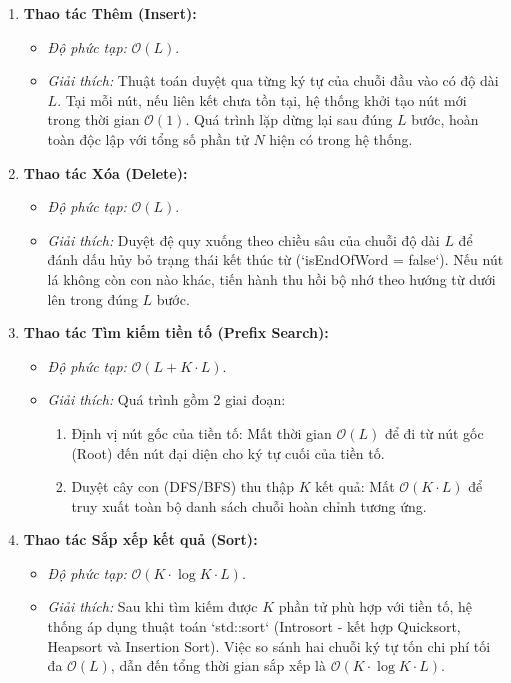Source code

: \documentclass[12pt,a4paper]{report}
\begin{document}
\begin{enumerate}
    \item \textbf{Thao tác Thêm (Insert):}
    \begin{itemize}
        \item \textit{Độ phức tạp:} $\mathcal{O}(L)$.
        \item \textit{Giải thích:} Thuật toán duyệt qua từng ký tự của chuỗi đầu vào có độ dài $L$. Tại mỗi nút, nếu liên kết chưa tồn tại, hệ thống khởi tạo nút mới trong thời gian $\mathcal{O}(1)$. Quá trình lặp dừng lại sau đúng $L$ bước, hoàn toàn độc lập với tổng số phần tử $N$ hiện có trong hệ thống.
    \end{itemize}

    \item \textbf{Thao tác Xóa (Delete):}
    \begin{itemize}
        \item \textit{Độ phức tạp:} $\mathcal{O}(L)$.
        \item \textit{Giải thích:} Duyệt đệ quy xuống theo chiều sâu của chuỗi độ dài $L$ để đánh dấu hủy bỏ trạng thái kết thúc từ (`isEndOfWord = false`). Nếu nút lá không còn con nào khác, tiến hành thu hồi bộ nhớ theo hướng từ dưới lên trong đúng $L$ bước.
    \end{itemize}

    \item \textbf{Thao tác Tìm kiếm tiền tố (Prefix Search):}
    \begin{itemize}
        \item \textit{Độ phức tạp:} $\mathcal{O}(L + K \cdot L)$.
        \item \textit{Giải thích:} Quá trình gồm 2 giai đoạn:
        \begin{enumerate}
            \item Định vị nút gốc của tiền tố: Mất thời gian $\mathcal{O}(L)$ để đi từ nút gốc (Root) đến nút đại diện cho ký tự cuối của tiền tố.
            \item Duyệt cây con (DFS/BFS) thu thập $K$ kết quả: Mất $\mathcal{O}(K \cdot L)$ để truy xuất toàn bộ danh sách chuỗi hoàn chỉnh tương ứng.
        \end{enumerate}
    \end{itemize}

    \item \textbf{Thao tác Sắp xếp kết quả (Sort):}
    \begin{itemize}
        \item \textit{Độ phức tạp:} $\mathcal{O}(K \cdot \log K \cdot L)$.
        \item \textit{Giải thích:} Sau khi tìm kiếm được $K$ phần tử phù hợp với tiền tố, hệ thống áp dụng thuật toán `std::sort` (Introsort - kết hợp Quicksort, Heapsort và Insertion Sort). Việc so sánh hai chuỗi ký tự tốn chi phí tối đa $\mathcal{O}(L)$, dẫn đến tổng thời gian sắp xếp là $\mathcal{O}(K \cdot \log K \cdot L)$.
    \end{itemize}
\end{enumerate}
\end{document}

###

Required work: Find the lines above with the word "tiền". Copy them out.

Result of the exercise:
    \item \textbf{Thao tác Tìm kiếm tiền tố (Prefix Search):}
            \item Định vị nút gốc của tiền tố: Mất thời gian $\mathcal{O}(L)$ để đi từ nút gốc (Root) đến nút đại diện cho ký tự cuối của tiền tố.
        \item \textit{Giải thích:} Sau khi tìm kiếm được $K$ phần tử phù hợp với tiền tố, hệ thống áp dụng thuật toán `std::sort` (Introsort - kết hợp Quicksort, Heapsort và Insertion Sort). Việc so sánh hai chuỗi ký tự tốn chi phí tối đa $\mathcal{O}(L)$, dẫn đến tổng thời gian sắp xếp là $\mathcal{O}(K \cdot \log K \cdot L)$.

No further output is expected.